• _Your goal_
The entries below hold a line with "## Debugging & Tooling" and a line with "Static Analysis Tools". Return those lines and all that lie between them, exactly and only.

Extracted records:
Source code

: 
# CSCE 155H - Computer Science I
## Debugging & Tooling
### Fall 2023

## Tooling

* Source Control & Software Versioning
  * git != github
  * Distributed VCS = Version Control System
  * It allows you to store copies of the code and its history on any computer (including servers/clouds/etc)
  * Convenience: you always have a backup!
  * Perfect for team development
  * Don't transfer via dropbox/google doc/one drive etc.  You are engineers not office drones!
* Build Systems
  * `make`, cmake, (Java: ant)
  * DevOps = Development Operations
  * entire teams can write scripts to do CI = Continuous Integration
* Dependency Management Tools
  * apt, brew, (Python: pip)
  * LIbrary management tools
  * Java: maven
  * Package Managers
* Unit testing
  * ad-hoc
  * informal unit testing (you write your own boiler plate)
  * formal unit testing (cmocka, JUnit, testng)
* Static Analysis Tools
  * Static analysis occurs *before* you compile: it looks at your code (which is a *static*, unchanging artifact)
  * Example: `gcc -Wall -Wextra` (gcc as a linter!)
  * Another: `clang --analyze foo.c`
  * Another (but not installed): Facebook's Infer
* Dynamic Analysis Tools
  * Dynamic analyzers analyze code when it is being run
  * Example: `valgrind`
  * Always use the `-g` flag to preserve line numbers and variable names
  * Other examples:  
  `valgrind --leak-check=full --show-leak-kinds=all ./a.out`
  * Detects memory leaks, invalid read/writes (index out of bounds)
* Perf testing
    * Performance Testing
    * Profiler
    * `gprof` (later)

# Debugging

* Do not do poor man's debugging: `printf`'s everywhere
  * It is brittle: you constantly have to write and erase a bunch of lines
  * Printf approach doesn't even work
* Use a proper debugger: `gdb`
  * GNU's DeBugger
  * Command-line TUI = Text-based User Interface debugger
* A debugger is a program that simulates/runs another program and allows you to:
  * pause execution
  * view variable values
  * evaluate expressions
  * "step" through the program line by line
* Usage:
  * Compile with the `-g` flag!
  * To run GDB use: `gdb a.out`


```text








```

• _Your response_
## Debugging & Tooling
### Fall 2023

## Tooling

* Source Control & Software Versioning
  * git != github
  * Distributed VCS = Version Control System
  * It allows you to store copies of the code and its history on any computer (including servers/clouds/etc)
  * Convenience: you always have a backup!
  * Perfect for team development
  * Don't transfer via dropbox/google doc/one drive etc.  You are engineers not office drones!
* Build Systems
  * `make`, cmake, (Java: ant)
  * DevOps = Development Operations
  * entire teams can write scripts to do CI = Continuous Integration
* Dependency Management Tools
  * apt, brew, (Python: pip)
  * LIbrary management tools
  * Java: maven
  * Package Managers
* Unit testing
  * ad-hoc
  * informal unit testing (you write your own boiler plate)
  * formal unit testing (cmocka, JUnit, testng)
* Static Analysis Tools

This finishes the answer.